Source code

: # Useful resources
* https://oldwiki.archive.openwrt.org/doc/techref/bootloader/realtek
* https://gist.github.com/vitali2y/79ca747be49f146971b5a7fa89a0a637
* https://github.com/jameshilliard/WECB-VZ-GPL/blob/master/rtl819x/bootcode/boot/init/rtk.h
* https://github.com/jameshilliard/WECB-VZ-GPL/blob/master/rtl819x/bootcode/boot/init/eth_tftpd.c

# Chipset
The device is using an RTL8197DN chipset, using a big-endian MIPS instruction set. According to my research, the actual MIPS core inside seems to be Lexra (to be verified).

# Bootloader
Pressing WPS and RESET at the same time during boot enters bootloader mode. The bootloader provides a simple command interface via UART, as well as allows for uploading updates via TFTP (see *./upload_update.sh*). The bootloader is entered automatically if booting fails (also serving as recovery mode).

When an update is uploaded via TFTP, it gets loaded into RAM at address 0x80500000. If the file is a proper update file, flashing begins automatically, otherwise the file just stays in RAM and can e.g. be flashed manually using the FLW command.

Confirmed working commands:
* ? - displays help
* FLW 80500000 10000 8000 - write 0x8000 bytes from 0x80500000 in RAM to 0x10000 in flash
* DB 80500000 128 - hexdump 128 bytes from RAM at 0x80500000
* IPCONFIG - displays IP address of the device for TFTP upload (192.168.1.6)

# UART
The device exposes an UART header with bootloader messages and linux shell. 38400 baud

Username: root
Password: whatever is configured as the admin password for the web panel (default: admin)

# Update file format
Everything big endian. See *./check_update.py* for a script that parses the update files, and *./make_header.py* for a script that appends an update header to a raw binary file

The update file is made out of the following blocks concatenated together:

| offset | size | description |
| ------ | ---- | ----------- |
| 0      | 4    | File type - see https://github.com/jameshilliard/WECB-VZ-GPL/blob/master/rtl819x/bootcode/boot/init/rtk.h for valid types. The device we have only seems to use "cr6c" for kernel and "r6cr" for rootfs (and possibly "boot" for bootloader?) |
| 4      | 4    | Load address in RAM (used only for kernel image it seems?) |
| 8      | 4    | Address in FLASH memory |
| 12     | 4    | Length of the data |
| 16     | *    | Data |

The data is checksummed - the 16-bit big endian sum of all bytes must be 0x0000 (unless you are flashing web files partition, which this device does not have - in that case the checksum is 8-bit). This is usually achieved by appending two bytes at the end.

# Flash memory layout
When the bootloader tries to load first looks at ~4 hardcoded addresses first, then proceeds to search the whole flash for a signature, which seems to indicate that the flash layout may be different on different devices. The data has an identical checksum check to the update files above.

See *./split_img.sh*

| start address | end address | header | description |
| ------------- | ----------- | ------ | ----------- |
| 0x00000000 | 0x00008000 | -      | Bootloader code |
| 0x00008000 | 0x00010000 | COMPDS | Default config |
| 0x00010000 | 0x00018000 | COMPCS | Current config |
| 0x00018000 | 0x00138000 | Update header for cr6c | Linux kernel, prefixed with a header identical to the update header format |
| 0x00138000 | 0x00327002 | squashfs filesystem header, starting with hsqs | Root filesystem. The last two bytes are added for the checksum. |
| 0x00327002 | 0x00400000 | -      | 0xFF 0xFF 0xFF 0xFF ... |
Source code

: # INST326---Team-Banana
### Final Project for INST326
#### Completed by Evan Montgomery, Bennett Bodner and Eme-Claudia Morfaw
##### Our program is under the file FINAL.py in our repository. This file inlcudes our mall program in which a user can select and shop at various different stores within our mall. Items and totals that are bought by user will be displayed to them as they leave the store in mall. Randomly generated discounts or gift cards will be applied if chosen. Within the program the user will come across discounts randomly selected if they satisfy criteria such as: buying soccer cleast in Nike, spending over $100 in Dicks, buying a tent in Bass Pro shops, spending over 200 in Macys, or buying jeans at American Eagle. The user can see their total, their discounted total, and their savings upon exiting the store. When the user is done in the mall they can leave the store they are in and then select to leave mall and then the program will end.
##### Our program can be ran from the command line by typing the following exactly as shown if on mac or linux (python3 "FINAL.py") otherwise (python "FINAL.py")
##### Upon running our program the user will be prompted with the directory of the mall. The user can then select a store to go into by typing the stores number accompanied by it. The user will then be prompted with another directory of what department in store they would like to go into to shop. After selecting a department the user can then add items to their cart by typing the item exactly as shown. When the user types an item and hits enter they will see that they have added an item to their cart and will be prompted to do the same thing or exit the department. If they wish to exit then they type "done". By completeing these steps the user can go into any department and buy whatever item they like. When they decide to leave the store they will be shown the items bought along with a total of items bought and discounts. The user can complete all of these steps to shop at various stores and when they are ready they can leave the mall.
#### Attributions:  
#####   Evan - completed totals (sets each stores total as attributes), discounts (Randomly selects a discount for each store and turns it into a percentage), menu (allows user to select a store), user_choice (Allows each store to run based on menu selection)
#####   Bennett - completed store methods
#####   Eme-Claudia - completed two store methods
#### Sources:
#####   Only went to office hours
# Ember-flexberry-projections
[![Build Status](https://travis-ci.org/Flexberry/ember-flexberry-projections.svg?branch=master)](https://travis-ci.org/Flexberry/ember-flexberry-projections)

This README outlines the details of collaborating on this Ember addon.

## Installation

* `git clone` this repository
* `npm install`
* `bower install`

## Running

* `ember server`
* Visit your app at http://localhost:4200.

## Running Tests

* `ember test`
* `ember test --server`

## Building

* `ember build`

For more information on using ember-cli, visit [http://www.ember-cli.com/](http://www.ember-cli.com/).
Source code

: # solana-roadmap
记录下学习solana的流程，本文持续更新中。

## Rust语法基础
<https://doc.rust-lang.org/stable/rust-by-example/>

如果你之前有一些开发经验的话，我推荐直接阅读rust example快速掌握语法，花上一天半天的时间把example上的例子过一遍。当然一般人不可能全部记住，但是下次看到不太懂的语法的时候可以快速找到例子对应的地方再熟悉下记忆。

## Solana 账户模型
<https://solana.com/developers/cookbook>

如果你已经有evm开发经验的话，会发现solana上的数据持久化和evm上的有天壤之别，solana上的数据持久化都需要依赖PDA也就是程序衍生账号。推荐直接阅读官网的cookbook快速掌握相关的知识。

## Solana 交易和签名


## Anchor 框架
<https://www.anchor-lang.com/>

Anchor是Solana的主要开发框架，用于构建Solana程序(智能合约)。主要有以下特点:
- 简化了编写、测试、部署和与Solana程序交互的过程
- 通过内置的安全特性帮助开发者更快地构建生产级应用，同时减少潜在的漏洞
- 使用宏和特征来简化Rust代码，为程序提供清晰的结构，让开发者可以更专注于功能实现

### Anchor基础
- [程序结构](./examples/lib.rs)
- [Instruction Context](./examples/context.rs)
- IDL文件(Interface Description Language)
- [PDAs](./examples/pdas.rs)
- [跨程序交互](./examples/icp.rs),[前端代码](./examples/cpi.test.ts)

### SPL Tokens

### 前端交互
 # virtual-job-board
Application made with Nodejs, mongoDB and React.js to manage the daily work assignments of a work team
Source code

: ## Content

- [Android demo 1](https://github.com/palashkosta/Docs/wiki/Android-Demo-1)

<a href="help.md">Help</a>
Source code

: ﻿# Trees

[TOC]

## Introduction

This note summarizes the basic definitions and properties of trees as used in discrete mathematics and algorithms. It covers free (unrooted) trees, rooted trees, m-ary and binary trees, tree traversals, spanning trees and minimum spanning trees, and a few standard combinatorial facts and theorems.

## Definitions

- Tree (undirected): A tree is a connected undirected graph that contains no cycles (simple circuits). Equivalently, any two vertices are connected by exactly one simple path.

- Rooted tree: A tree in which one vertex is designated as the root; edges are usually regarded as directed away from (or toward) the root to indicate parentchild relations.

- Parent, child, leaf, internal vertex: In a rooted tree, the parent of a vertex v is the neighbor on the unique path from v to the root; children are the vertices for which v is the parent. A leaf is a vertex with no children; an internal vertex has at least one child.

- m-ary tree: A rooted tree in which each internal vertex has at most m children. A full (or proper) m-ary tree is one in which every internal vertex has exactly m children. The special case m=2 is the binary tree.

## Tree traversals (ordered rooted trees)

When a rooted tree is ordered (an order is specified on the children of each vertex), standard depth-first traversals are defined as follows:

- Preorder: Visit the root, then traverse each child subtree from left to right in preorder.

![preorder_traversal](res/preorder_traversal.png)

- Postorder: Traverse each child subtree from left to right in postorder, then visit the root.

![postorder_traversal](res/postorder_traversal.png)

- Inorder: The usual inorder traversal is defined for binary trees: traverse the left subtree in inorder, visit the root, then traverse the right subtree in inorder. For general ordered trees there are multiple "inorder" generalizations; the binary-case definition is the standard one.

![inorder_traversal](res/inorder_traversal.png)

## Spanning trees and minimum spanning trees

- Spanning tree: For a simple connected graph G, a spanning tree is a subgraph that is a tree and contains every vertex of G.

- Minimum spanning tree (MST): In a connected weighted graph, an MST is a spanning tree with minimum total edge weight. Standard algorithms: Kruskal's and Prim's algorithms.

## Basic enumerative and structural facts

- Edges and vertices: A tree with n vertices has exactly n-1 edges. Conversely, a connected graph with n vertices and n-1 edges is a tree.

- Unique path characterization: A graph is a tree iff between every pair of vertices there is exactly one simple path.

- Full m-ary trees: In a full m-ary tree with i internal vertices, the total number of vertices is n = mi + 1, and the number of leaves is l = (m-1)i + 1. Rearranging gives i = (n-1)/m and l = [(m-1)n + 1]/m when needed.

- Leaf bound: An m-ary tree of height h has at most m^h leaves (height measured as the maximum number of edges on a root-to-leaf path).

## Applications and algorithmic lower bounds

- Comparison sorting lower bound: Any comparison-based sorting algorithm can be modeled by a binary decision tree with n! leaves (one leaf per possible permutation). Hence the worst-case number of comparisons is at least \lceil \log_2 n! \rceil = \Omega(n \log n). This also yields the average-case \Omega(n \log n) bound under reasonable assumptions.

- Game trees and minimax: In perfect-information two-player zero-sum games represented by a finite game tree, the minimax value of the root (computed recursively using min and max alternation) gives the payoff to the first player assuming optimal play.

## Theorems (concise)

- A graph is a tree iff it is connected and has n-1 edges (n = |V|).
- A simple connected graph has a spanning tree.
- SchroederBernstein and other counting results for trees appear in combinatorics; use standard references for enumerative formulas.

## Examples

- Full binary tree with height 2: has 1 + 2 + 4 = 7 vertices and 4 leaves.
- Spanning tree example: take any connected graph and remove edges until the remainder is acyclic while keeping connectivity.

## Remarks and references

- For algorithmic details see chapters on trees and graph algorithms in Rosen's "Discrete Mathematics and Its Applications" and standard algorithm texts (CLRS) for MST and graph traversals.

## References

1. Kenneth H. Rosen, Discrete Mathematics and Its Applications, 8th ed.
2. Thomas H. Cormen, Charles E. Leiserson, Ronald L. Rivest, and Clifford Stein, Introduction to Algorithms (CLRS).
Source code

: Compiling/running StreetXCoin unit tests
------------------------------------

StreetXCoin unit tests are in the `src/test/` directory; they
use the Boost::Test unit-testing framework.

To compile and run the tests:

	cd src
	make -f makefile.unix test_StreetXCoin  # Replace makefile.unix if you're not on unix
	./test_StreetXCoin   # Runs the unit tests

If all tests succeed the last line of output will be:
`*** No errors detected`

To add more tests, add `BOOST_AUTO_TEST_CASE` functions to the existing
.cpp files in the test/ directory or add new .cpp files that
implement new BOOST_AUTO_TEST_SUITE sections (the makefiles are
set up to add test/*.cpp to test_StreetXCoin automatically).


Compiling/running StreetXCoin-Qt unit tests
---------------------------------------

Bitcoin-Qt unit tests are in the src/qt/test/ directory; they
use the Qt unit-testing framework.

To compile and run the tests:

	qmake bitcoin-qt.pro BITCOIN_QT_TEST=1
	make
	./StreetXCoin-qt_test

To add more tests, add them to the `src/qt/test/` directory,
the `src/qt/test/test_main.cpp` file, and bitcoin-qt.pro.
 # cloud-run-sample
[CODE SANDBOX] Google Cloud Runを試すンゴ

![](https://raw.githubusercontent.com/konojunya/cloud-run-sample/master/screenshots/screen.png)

▶ **About this exercise**: From the line that contains "Compiling/running StreetXCoin unit tests" down to the final line of the entries, print every line exactly as it is, and only those lines.

▶ **Solution for this exercise**:
: Compiling/running StreetXCoin unit tests
------------------------------------

StreetXCoin unit tests are in the `src/test/` directory; they
use the Boost::Test unit-testing framework.

To compile and run the tests:

	cd src
	make -f makefile.unix test_StreetXCoin  # Replace makefile.unix if you're not on unix
	./test_StreetXCoin   # Runs the unit tests

If all tests succeed the last line of output will be:
`*** No errors detected`

To add more tests, add `BOOST_AUTO_TEST_CASE` functions to the existing
.cpp files in the test/ directory or add new .cpp files that
implement new BOOST_AUTO_TEST_SUITE sections (the makefiles are
set up to add test/*.cpp to test_StreetXCoin automatically).


Compiling/running StreetXCoin-Qt unit tests
---------------------------------------

Bitcoin-Qt unit tests are in the src/qt/test/ directory; they
use the Qt unit-testing framework.

To compile and run the tests:

	qmake bitcoin-qt.pro BITCOIN_QT_TEST=1
	make
	./StreetXCoin-qt_test

To add more tests, add them to the `src/qt/test/` directory,
the `src/qt/test/test_main.cpp` file, and bitcoin-qt.pro.
 # cloud-run-sample
[CODE SANDBOX] Google Cloud Runを試すンゴ

![](https://raw.githubusercontent.com/konojunya/cloud-run-sample/master/screenshots/screen.png)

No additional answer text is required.